In operation, the downhole drilling tool advances to drill the wellbore as shown in FIG. 1. As a BHA or other portion of the drilling tool advances, wellbore fluid is permitted to flow from the wellbore, through opening 360 and into conduit 330 of the pressure equalizing assembly (FIG. 3B). As the drilling tool operates and/or moves through the wellbore, valve assembly 410 remains in the open position (FIG. 4A). In the open position, wellbore fluid is permitted to flow into conduit 330, activate piston 430 and move to equalize pressure in the fluid and buffer chambers. Buffer fluid is in fluid communication with conduit 310 and permits pressure equalization between the buffer chamber and conduit 310. The pressure eventually equalizes to the pressure of the fluid in the wellbore, namely the annular pressure (PA). Pressure gauge 400, therefore, typically registers at the annular pressure (PA) when the drilling process is occurring and/or the sliding valve is maintained in the open position. The pressure equalizing device continues to operate to equalize the annular pressure within the pressure equalizing assembly.
During the drilling process, the BHA of the drilling tool scrapes the sidewall of the wellbore to provide contact between a surface of the BHA and the wellbore. The BHA may come to rest during the drilling process, either due to pauses in the drilling operation or intentional stops for measurements (FIG. 4B). In this position, termination of movement and vibration of the drilling tool signals the actuator to shift the sliding valve to the closed position. The fluid in the conduit 310 is then isolated from the fluid and pressure of the wellbore via the sliding valve at one end and the filter at another end thereof.
If the contact surface of the BHA is in contact with the wellbore wall (FIG. 3A), fluid communication may be established between the formation and conduit 310. Pressure is then equalized between the formation and the conduit 310. Pressure gauge 340, therefore, typically registers the pressure of the fluid in the formation and the conduit, namely the pore pressure (PP). Thus, when contact surface 290 and filter 300 are in contact with the wellbore and the BHA is at rest, the actuator will move to the closed position and pressure will equalize between the first conduit 310 and the fluid formation so that the pressure gauge measures the pore pressure.

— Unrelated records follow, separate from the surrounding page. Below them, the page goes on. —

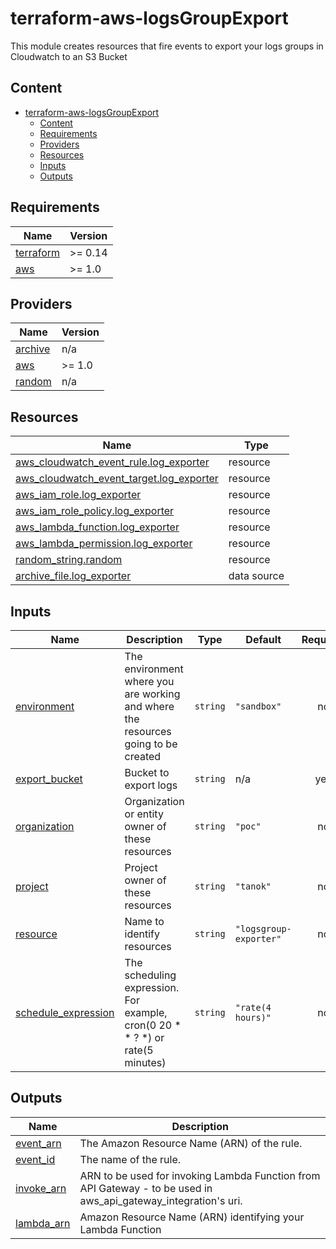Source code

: # terraform-aws-logsGroupExport

This module creates resources that fire events to export your logs groups in Cloudwatch to an S3 Bucket


## Content

- [terraform-aws-logsGroupExport](#terraform-aws-logsgroupexport)
  - [Content](#content)
  - [Requirements](#requirements)
  - [Providers](#providers)
  - [Resources](#resources)
  - [Inputs](#inputs)
  - [Outputs](#outputs)




<!-- BEGIN_TF_DOCS -->
## Requirements

| Name | Version |
|------|---------|
| <a name="requirement_terraform"></a> [terraform](#requirement\_terraform) | >= 0.14 |
| <a name="requirement_aws"></a> [aws](#requirement\_aws) | >= 1.0 |

## Providers

| Name | Version |
|------|---------|
| <a name="provider_archive"></a> [archive](#provider\_archive) | n/a |
| <a name="provider_aws"></a> [aws](#provider\_aws) | >= 1.0 |
| <a name="provider_random"></a> [random](#provider\_random) | n/a |

## Resources

| Name | Type |
|------|------|
| [aws_cloudwatch_event_rule.log_exporter](https://registry.terraform.io/providers/hashicorp/aws/latest/docs/resources/cloudwatch_event_rule) | resource |
| [aws_cloudwatch_event_target.log_exporter](https://registry.terraform.io/providers/hashicorp/aws/latest/docs/resources/cloudwatch_event_target) | resource |
| [aws_iam_role.log_exporter](https://registry.terraform.io/providers/hashicorp/aws/latest/docs/resources/iam_role) | resource |
| [aws_iam_role_policy.log_exporter](https://registry.terraform.io/providers/hashicorp/aws/latest/docs/resources/iam_role_policy) | resource |
| [aws_lambda_function.log_exporter](https://registry.terraform.io/providers/hashicorp/aws/latest/docs/resources/lambda_function) | resource |
| [aws_lambda_permission.log_exporter](https://registry.terraform.io/providers/hashicorp/aws/latest/docs/resources/lambda_permission) | resource |
| [random_string.random](https://registry.terraform.io/providers/hashicorp/random/latest/docs/resources/string) | resource |
| [archive_file.log_exporter](https://registry.terraform.io/providers/hashicorp/archive/latest/docs/data-sources/file) | data source |

## Inputs

| Name | Description | Type | Default | Required |
|------|-------------|------|---------|:--------:|
| <a name="input_environment"></a> [environment](#input\_environment) | The environment where you are working and where the resources going to be created | `string` | `"sandbox"` | no |
| <a name="input_export_bucket"></a> [export\_bucket](#input\_export\_bucket) | Bucket to export logs | `string` | n/a | yes |
| <a name="input_organization"></a> [organization](#input\_organization) | Organization or entity owner of these resources | `string` | `"poc"` | no |
| <a name="input_project"></a> [project](#input\_project) | Project owner of these resources | `string` | `"tanok"` | no |
| <a name="input_resource"></a> [resource](#input\_resource) | Name to identify resources | `string` | `"logsgroup-exporter"` | no |
| <a name="input_schedule_expression"></a> [schedule\_expression](#input\_schedule\_expression) | The scheduling expression. For example, cron(0 20 * * ? *) or rate(5 minutes) | `string` | `"rate(4 hours)"` | no |

## Outputs

| Name | Description |
|------|-------------|
| <a name="output_event_arn"></a> [event\_arn](#output\_event\_arn) | The Amazon Resource Name (ARN) of the rule. |
| <a name="output_event_id"></a> [event\_id](#output\_event\_id) | The name of the rule. |
| <a name="output_invoke_arn"></a> [invoke\_arn](#output\_invoke\_arn) | ARN to be used for invoking Lambda Function from API Gateway - to be used in aws\_api\_gateway\_integration's uri. |
| <a name="output_lambda_arn"></a> [lambda\_arn](#output\_lambda\_arn) | Amazon Resource Name (ARN) identifying your Lambda Function |
<!-- END_TF_DOCS -->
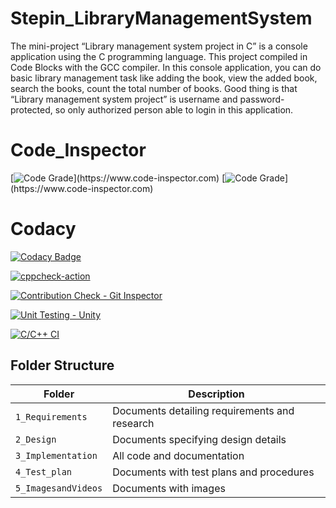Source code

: # Stepin_LibraryManagementSystem
The mini-project “Library management system project in C” is a console application using the C programming language. This project compiled in Code Blocks with the GCC compiler. In this console application, you can do basic library management task like adding the book, view the added book, search the books, count the total number of books. Good thing is that “Library management system project” is username and password-protected, so only authorized person able to login in this application.

# Code_Inspector
[![Code Grade](https://www.code-inspector.com/project/27453/score/svg?branch=main&kill_cache=1")](https://www.code-inspector.com)
[![Code Grade](https://www.code-inspector.com/project/27453/status/svg?branch=main&kill_cache=1")](https://www.code-inspector.com)

# Codacy
[![Codacy Badge](https://app.codacy.com/project/badge/Grade/20dd587e99b34badb04a17a2c6360c3d)](https://www.codacy.com/gh/Sushma-B-Hosamani/Stepin_LibraryManagementSystem/dashboard?utm_source=github.com&amp;utm_medium=referral&amp;utm_content=Sushma-B-Hosamani/Stepin_LibraryManagementSystem&amp;utm_campaign=Badge_Grade)

[![cppcheck-action](https://github.com/Sushma-B-Hosamani/Stepin_LibraryManagementSystem/actions/workflows/cppcheck.yml/badge.svg)](https://github.com/Sushma-B-Hosamani/Stepin_LibraryManagementSystem/actions/workflows/cppcheck.yml)

[![Contribution Check - Git Inspector](https://github.com/Sushma-B-Hosamani/Stepin_LibraryManagementSystem/actions/workflows/gitinspector.yml/badge.svg)](https://github.com/Sushma-B-Hosamani/Stepin_LibraryManagementSystem/actions/workflows/gitinspector.yml)

[![Unit Testing - Unity](https://github.com/Sushma-B-Hosamani/Stepin_LibraryManagementSystem/actions/workflows/unity.yml/badge.svg)](https://github.com/Sushma-B-Hosamani/Stepin_LibraryManagementSystem/actions/workflows/unity.yml)

[![C/C++ CI](https://github.com/Sushma-B-Hosamani/Stepin_LibraryManagementSystem/actions/workflows/c-build.yml/badge.svg)](https://github.com/Sushma-B-Hosamani/Stepin_LibraryManagementSystem/actions/workflows/c-build.yml)

## Folder Structure
|Folder             | Description |
|-------------------| -----------------------------------------|
| `1_Requirements`   | Documents detailing requirements and research|
| `2_Design`         | Documents specifying design details|
| `3_Implementation` | All code and documentation|
| `4_Test_plan`      | Documents with test plans and procedures|
| `5_ImagesandVideos`      | Documents with images|
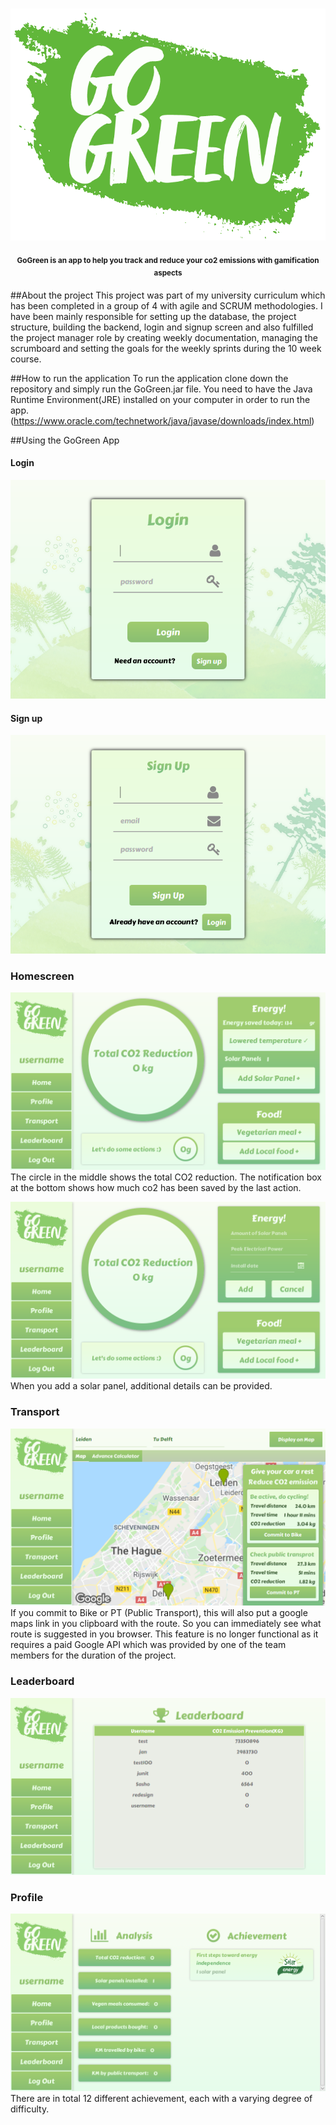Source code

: <h1 align="center">
    <img src="Logo.png">
</h1>
<p align="center">
<sup>
<b>GoGreen is an app to help you track and reduce your co2 emissions with gamification aspects</b>
</sup>
</p>

##About the project
This project was part of my university curriculum which has been completed in a group of 4 with agile and SCRUM methodologies.
I have been mainly responsible for setting up the database, the project structure, building the backend, login and signup screen
and also fulfilled the project manager role by creating weekly documentation,
managing the scrumboard and setting the goals for the weekly sprints during the 10 week course.

##How to run the application
To run the application clone down the repository and simply run the GoGreen.jar file. You need to have the Java Runtime Environment(JRE) installed on your computer in order to run the app. (https://www.oracle.com/technetwork/java/javase/downloads/index.html)

##Using the GoGreen App
#### Login
![Screenshot of Login Screen](doc/screenshots/Login.png)

#### Sign up
![Screenshot of Sign Up Screen](doc/screenshots/SignUp.png)

### Homescreen
![Screenshot of Homescreen](doc/screenshots/HomeScreen.png)
The circle in the middle shows the total CO2 reduction.
The notification box at the bottom shows how much co2 has been saved by the last action.

![Screenshot of HomeScreen extended](doc/screenshots/HomeScreenExt.png)
When you add a solar panel, additional details can be provided.

### Transport
![Screenshot of Transportation Screen](doc/screenshots/Transportation.png)
If you commit to Bike or PT (Public Transport), this will also put a google maps link in you clipboard with the route.
So you can immediately see what route is suggested in you browser. 
This feature is no longer functional as it requires a paid Google API which was provided by one of the team members for the duration of the project.

### Leaderboard
![Screenshot of the Leaderboard Screen](doc/screenshots/Leaderboard.png)

### Profile
![Screenshot of Profile](doc/screenshots/Profile.png)
There are in total 12 different achievement, each with a varying degree of difficulty.



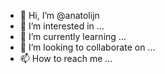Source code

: - 👋 Hi, I’m @anatolijn
- 👀 I’m interested in ...
- 🌱 I’m currently learning ...
- 💞️ I’m looking to collaborate on ...
- 📫 How to reach me ...

<!---
anatolijn/anatolijn is a ✨ special ✨ repository because its `README.md` (this file) appears on your GitHub profile.
You can click the Preview link to take a look at your changes.
--->
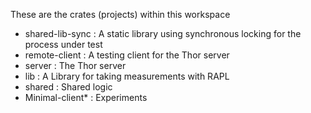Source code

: These are the crates (projects) within this workspace

- shared-lib-sync : A static library using synchronous locking for the process under test
- remote-client : A testing client for the Thor server
- server : The Thor server
- lib : A Library for taking measurements with RAPL
- shared : Shared logic
- Minimal-client* : Experiments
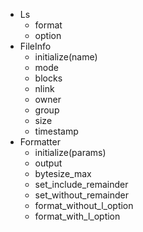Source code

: - Ls
  - format
  - option
- FileInfo
  - initialize(name)
  - mode
  - blocks
  - nlink
  - owner
  - group
  - size
  - timestamp
- Formatter
  - initialize(params)
  - output
  - bytesize_max
  - set_include_remainder
  - set_without_remainder
  - format_without_l_option
  - format_with_l_option
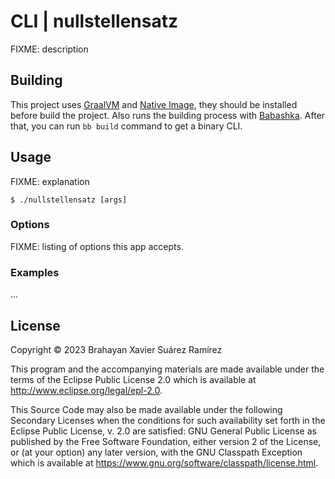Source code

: # CLI | nullstellensatz

FIXME: description

## Building

This project uses [GraalVM](https://www.graalvm.org/latest/docs/getting-started/) and [Native Image](https://www.graalvm.org/22.0/reference-manual/native-image/#install-native-image), they should be installed before build the project. Also runs the building process with [Babashka](https://github.com/babashka/babashka). After that, you can run `bb build` command to get a binary CLI.

## Usage

FIXME: explanation

    $ ./nullstellensatz [args]

### Options

FIXME: listing of options this app accepts.

### Examples

...

## License

Copyright © 2023 Brahayan Xavier Suárez Ramírez

This program and the accompanying materials are made available under the
terms of the Eclipse Public License 2.0 which is available at
http://www.eclipse.org/legal/epl-2.0.

This Source Code may also be made available under the following Secondary
Licenses when the conditions for such availability set forth in the Eclipse
Public License, v. 2.0 are satisfied: GNU General Public License as published by
the Free Software Foundation, either version 2 of the License, or (at your
option) any later version, with the GNU Classpath Exception which is available
at https://www.gnu.org/software/classpath/license.html.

On the other hand, if the contact surface of the BHA is in non-engagement with the wellbore wall (FIG. 3B), fluid in conduit 310 is isolated at one end by the closed sliding valve and at the other end by the filter 300. Should the pressure equalizing assembly be at rest in a position where conduit 310 is not in contact with the formation via filter 300, such as when drilling fluid, mud cake or other solids interfere with fluid flow into conduit 310, the fluid in conduit 310 will remain at the equalized pressure and the gauge will continue to read the annular pressure (PA)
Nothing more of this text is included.